(Excerpted data begins)

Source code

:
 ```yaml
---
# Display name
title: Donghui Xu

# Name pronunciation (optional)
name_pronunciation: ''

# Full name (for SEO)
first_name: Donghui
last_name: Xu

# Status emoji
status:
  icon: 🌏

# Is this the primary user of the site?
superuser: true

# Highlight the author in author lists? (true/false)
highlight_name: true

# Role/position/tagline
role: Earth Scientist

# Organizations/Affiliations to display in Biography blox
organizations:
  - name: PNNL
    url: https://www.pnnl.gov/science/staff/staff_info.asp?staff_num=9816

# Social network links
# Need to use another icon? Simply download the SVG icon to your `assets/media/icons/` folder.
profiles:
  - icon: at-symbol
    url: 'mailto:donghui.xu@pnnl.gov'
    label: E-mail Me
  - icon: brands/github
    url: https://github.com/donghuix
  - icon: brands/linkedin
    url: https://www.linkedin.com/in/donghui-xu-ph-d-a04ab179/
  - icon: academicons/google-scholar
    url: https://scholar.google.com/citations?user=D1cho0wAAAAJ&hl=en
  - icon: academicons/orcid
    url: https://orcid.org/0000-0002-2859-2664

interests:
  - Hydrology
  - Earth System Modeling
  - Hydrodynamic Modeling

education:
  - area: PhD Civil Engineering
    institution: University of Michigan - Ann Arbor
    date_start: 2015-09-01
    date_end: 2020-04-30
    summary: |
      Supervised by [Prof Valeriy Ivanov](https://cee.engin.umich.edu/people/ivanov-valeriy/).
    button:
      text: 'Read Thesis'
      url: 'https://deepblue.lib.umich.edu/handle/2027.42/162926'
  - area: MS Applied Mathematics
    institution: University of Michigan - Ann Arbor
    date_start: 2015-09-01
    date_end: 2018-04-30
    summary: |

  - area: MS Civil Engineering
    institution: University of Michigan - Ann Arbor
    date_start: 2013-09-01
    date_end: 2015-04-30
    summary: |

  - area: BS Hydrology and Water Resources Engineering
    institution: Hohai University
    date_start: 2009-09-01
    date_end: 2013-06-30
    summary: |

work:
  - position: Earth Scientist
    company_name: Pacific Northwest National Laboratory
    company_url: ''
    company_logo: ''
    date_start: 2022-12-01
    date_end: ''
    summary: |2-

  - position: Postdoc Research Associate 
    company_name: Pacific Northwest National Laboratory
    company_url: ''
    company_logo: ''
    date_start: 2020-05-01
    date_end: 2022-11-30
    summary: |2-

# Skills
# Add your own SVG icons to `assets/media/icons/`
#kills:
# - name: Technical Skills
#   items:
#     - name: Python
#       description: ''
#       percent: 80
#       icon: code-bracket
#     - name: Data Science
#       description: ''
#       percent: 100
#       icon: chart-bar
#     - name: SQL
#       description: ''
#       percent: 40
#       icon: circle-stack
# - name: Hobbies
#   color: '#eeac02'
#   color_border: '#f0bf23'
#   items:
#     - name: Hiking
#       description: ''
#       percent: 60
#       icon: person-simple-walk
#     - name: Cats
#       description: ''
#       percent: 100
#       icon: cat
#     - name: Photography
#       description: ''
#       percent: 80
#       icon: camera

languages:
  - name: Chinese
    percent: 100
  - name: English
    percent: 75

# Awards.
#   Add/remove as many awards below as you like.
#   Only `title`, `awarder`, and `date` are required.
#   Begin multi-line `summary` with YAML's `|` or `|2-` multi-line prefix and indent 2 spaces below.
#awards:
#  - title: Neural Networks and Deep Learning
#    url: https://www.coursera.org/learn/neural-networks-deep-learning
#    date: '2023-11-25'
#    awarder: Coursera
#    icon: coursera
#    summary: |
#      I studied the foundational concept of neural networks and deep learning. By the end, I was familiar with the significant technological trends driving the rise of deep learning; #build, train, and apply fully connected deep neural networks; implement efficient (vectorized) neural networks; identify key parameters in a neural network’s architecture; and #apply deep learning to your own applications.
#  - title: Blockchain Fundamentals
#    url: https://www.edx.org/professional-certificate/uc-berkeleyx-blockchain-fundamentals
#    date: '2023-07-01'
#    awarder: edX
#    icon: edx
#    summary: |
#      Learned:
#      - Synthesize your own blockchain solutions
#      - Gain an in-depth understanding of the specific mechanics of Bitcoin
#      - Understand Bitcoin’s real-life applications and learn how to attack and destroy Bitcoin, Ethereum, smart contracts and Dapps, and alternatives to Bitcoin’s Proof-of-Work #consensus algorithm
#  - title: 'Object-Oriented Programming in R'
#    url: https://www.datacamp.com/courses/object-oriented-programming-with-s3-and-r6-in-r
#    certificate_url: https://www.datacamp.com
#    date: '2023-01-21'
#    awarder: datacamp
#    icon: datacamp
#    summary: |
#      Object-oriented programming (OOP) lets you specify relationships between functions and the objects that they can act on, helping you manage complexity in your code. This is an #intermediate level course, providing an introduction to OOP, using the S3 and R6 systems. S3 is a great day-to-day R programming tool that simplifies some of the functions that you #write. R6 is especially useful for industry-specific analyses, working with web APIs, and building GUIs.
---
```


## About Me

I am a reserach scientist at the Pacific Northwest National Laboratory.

(Excerpted data ends)

• _Exercise goal_: Copy each line above containing the string "linkedin".

• _Finished exercise_:
  - icon: brands/linkedin
    url: https://www.linkedin.com/in/donghui-xu-ph-d-a04ab179/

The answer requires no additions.